Monday, Dec. 30, 1957
Bestseller Revisited
RALLY ROUND THE FLAG, BOYS! (278 pp.) --Max Shulman--Doubleday ($3.50).
There are 100,000 known Shulmaniacs currently at large in the U.S. This cultish tribe spends easy ($3.50 per spindly copy of Rally Round the Flag, Boys!) and laughs easy--at soggy puns, campus wheezes, G.I. antics and leering badinage about the hot-and-cold war between the sexes. As a humorist, Max (Barefoot Boy with Cheek) Shulman is a kind of roadhouse Wodehouse, a breezy, rattlebrained funnyman whose books can and probably should be read with the TV set on.
At 38, Author Shulman looks rather like a hale Oscar Levant, but he writes like a much younger man, say, the undergraduate editor of the University of Minnesota's defunct humor mag Ski-U-Mah. In this book Ski-U-Mah's ex-editor decided to double his literary smileage by combining the thoroughly worked drolleries of army life with the equally well-publicized foibles of exurbia.
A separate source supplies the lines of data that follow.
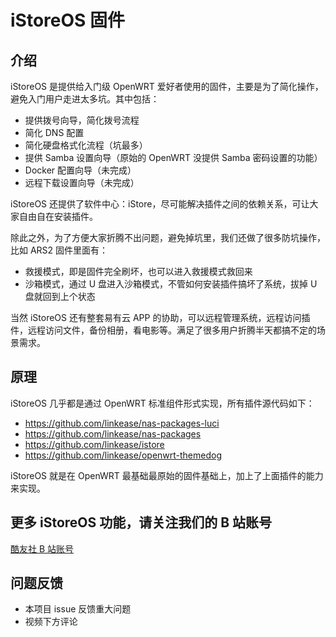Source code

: # iStoreOS 固件

## 介绍

iStoreOS 是提供给入门级 OpenWRT 爱好者使用的固件，主要是为了简化操作，避免入门用户走进太多坑。其中包括：

* 提供拨号向导，简化拨号流程
* 简化 DNS 配置
* 简化硬盘格式化流程（坑最多）
* 提供 Samba 设置向导（原始的 OpenWRT 没提供 Samba 密码设置的功能）
* Docker 配置向导（未完成）
* 远程下载设置向导（未完成）

iStoreOS 还提供了软件中心：iStore，尽可能解决插件之间的依赖关系，可让大家自由自在安装插件。

除此之外，为了方便大家折腾不出问题，避免掉坑里，我们还做了很多防坑操作，比如 ARS2 固件里面有：

* 救援模式，即是固件完全刷坏，也可以进入救援模式救回来
* 沙箱模式，通过 U 盘进入沙箱模式，不管如何安装插件搞坏了系统，拔掉 U 盘就回到上个状态

当然 iStoreOS 还有整套易有云 APP 的协助，可以远程管理系统，远程访问插件，远程访问文件，备份相册，看电影等。满足了很多用户折腾半天都搞不定的场景需求。

## 原理

iStoreOS 几乎都是通过 OpenWRT 标准组件形式实现，所有插件源代码如下：

* https://github.com/linkease/nas-packages-luci
* https://github.com/linkease/nas-packages
* https://github.com/linkease/istore
* https://github.com/linkease/openwrt-themedog

iStoreOS 就是在 OpenWRT 最基础最原始的固件基础上，加上了上面插件的能力来实现。

## 更多 iStoreOS 功能，请关注我们的 B 站账号

[酷友社 B 站账号](https://space.bilibili.com/1492058311?spm_id_from=333.788.0.0)

## 问题反馈

* 本项目 issue 反馈重大问题
* 视频下方评论
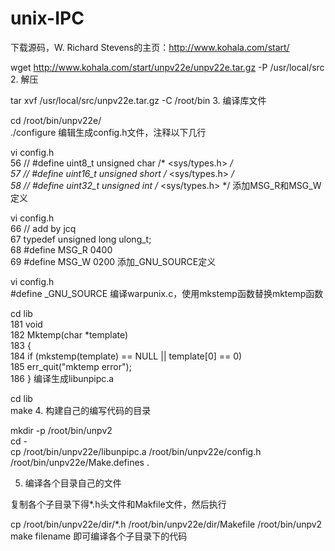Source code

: # unix-IPC

下载源码，W. Richard Stevens的主页：http://www.kohala.com/start/

wget http://www.kohala.com/start/unpv22e/unpv22e.tar.gz -P /usr/local/src 
2. 解压

tar xvf /usr/local/src/unpv22e.tar.gz -C /root/bin 
3. 编译库文件

cd /root/bin/unpv22e/  
./configure 
编辑生成config.h文件，注释以下几行

vi config.h  
56 // #define uint8_t unsigned char /* <sys/types.h> */  
57 // #define uint16_t unsigned short /* <sys/types.h> */  
58 // #define uint32_t unsigned int /* <sys/types.h> */ 
添加MSG_R和MSG_W定义

vi config.h  
66 // add by jcq  
67 typedef unsigned long ulong_t;  
68 #define MSG_R 0400  
69 #define MSG_W 0200 
添加_GNU_SOURCE定义

vi config.h  
#define _GNU_SOURCE 
编译warpunix.c，使用mkstemp函数替换mktemp函数

cd lib  
181 void  
182 Mktemp(char *template)  
183 {  
184 if (mkstemp(template) == NULL || template[0] == 0)  
185 err_quit("mktemp error");  
186 } 
编译生成libunpipc.a

cd lib  
make 
4. 构建自己的编写代码的目录

mkdir -p /root/bin/unpv2  
cd -  
cp /root/bin/unpv22e/libunpipc.a /root/bin/unpv22e/config.h /root/bin/unpv22e/Make.defines . 


5. 编译各个目录自己的文件

复制各个子目录下得*.h头文件和Makfile文件，然后执行

cp /root/bin/unpv22e/dir/*.h /root/bin/unpv22e/dir/Makefile /root/bin/unpv2
make filename 
即可编译各个子目录下的代码
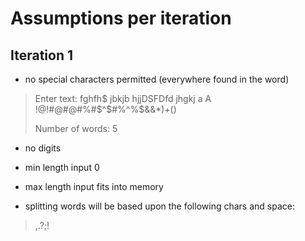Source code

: # Assumptions per iteration

## Iteration 1

- no special characters permitted (everywhere found in the word) 

> Enter text: fghfh$ jbkjb hjjDSFDfd jhgkj a A !@!#@#$@$#%#$^$#%^%$&&*)_+_()
> 
> Number of words: 5

- no digits

- min length input 0
- max length input fits into memory


- splitting words will be based upon the following chars and space:
> ,.?;!


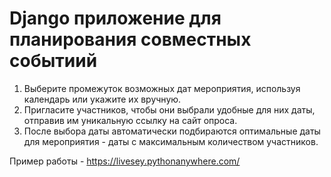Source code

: <h1>Django приложение для планирования совместных событиий</h1>

1. Выберите промежуток возможных дат мероприятия, используя календарь или укажите их вручную.
2. Пригласите участников, чтобы они выбрали удобные для них даты, отправив им уникальную ссылку на сайт опроса.
3. После выбора даты автоматически подбираются оптимальные даты для мероприятия - даты с максимальным количеством участников.

Пример работы - https://livesey.pythonanywhere.com/
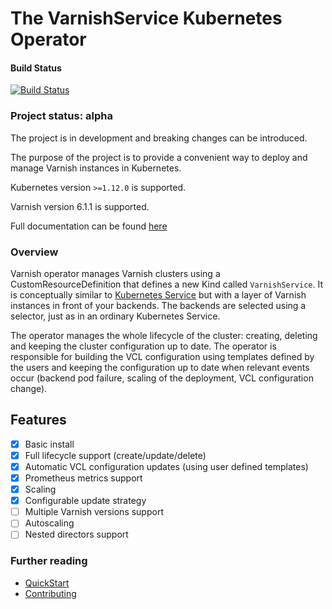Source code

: # The VarnishService Kubernetes Operator

#### Build Status
[![Build Status](https://wcp-twc-icmkube-jenkins.swg-devops.com/job/TheWeatherCompany%20ICM/job/icm-varnish-k8s-operator/job/master/badge/icon)](https://wcp-twc-icmkube-jenkins.swg-devops.com/job/TheWeatherCompany%20ICM/job/icm-varnish-k8s-operator/job/master/)

### Project status: alpha
The project is in development and breaking changes can be introduced.

The purpose of the project is to provide a convenient way to deploy and manage Varnish instances in Kubernetes.

Kubernetes version `>=1.12.0` is supported.

Varnish version 6.1.1 is supported.

Full documentation can be found [here](https://pages.github.ibm.com/TheWeatherCompany/icm-varnish-k8s-operator/)

### Overview

Varnish operator manages Varnish clusters using a CustomResourceDefinition that defines a new Kind called `VarnishService`. It is conceptually similar to [Kubernetes Service](https://kubernetes.io/docs/concepts/services-networking/service/) but with a layer of Varnish instances in front of your backends. The backends are selected using a selector, just as in an ordinary Kubernetes Service.

The operator manages the whole lifecycle of the cluster: creating, deleting and keeping the cluster configuration up to date. The operator is responsible for building the VCL configuration using templates defined by the users and keeping the configuration up to date when relevant events occur (backend pod failure, scaling of the deployment, VCL configuration change).

## Features

 * [x] Basic install
 * [x] Full lifecycle support (create/update/delete)
 * [x] Automatic VCL configuration updates (using user defined templates)
 * [x] Prometheus metrics support
 * [x] Scaling
 * [x] Configurable update strategy
 * [ ] Multiple Varnish versions support
 * [ ] Autoscaling
 * [ ] Nested directors support

### Further reading

* [QuickStart](https://pages.github.ibm.com/TheWeatherCompany/icm-varnish-k8s-operator/quick-start.html)
* [Contributing](https://pages.github.ibm.com/TheWeatherCompany/icm-varnish-k8s-operator/development.html)
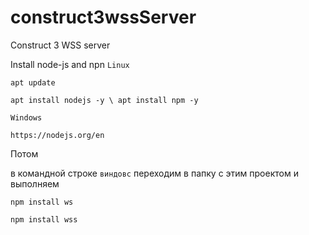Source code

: # construct3wssServer
Construct 3 WSS server

Install node-js and npn
``Linux``

``apt update``

``apt install nodejs -y \ apt install npm -y``

``Windows``

``https://nodejs.org/en``

Потом 

в командной строке ``виндовс`` переходим в папку с этим проектом и выполняем

``npm install ws``

``npm install wss``
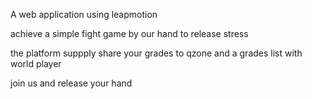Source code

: A web application using leapmotion

achieve a simple fight game by our hand to release stress

the platform suppply share your grades to qzone and a grades list with world player

join us and release your hand
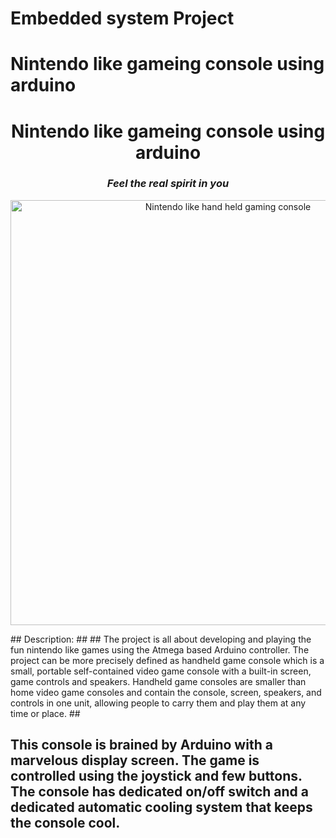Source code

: # Embedded system Project 
# Nintendo like gameing console using arduino

<h1 align="center">Nintendo like gameing console using arduino </h1>
<i><h3 align = "center"> Feel the real spirit in you </h3></i>

<p align="center">
  <img width="680" src="https://github.com/Y-133/M2-EmbSys/tree/main/images/arduino_game.jpg" alt="Nintendo like hand held gaming console">
</p>
## Description: ##
## The project is all about developing and playing the fun nintendo like games using the Atmega based Arduino controller. The project can be more precisely defined as handheld game console which is a small, portable self-contained video game console with a built-in screen, game controls and speakers. Handheld game consoles are smaller than home video game consoles and contain the console, screen, speakers, and controls in one unit, allowing people to carry them and play them at any time or place. ##

## This console is brained by Arduino with a marvelous display screen. The game is controlled using the joystick and few buttons. The console has dedicated on/off switch and a dedicated automatic cooling system that keeps the console cool.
Author Shulman plants a Nike missile base in Putnam's Landing, Fairfield County, Conn, and fuses the inevitable melee between mufti and khaki. Among the participants in this guffawlderol: a club-car Pagliaccio otherwise known as "Harry Bannerman, boy adulterer" whose inability to make a heavy date with his civic-minded wife drives him to guilt-ridden sessions "of candlelight and yum-yum" with a sex-famished neighbor; the neighbor's absentee husband, a cigar-chomping titan of TV; an amiable, lovesick sheep in second lieutenant's clothing named Guido di Maggio ("Hey, di Maggio, let's play some ball"); di Mag's girl, a progressive schoolteacher who starts the whole town talking with her sex talks to second graders; a real-estate shyster who turns swampland into pay dirt by renaming it "Powderhorn Hill"; a toothsome teen-age tidbit named Comfort Goodpasture whose Puritan blood is brought to a boil by a guitar-strumming Army corporal from Altus, Okla.
Into each of these lives plummets a fulsome quota of barracks-room and smoking-car bawdry and a fairly steady drizzle of Shulman's arch patter ("Gloria hasn't been a bit well. She ran into this lobster pot when she was water skiing last summer"). Upon Putnam's Landing itself, in a slap-happy ending, falls a distinctly unguided missile. No such fate has befallen Rally Round, which zoomed with unerring prepublication dispatch to its logical target, Hollywood.
In a burst of klieg-lit euphoria, no less an authority than Producer and Play-tinker George Abbott once claimed that Author Shulman "seems distantly related to Dean Swift and Rabelais." This book proves that the feather merchant of U.S. humor is still keeping his distance.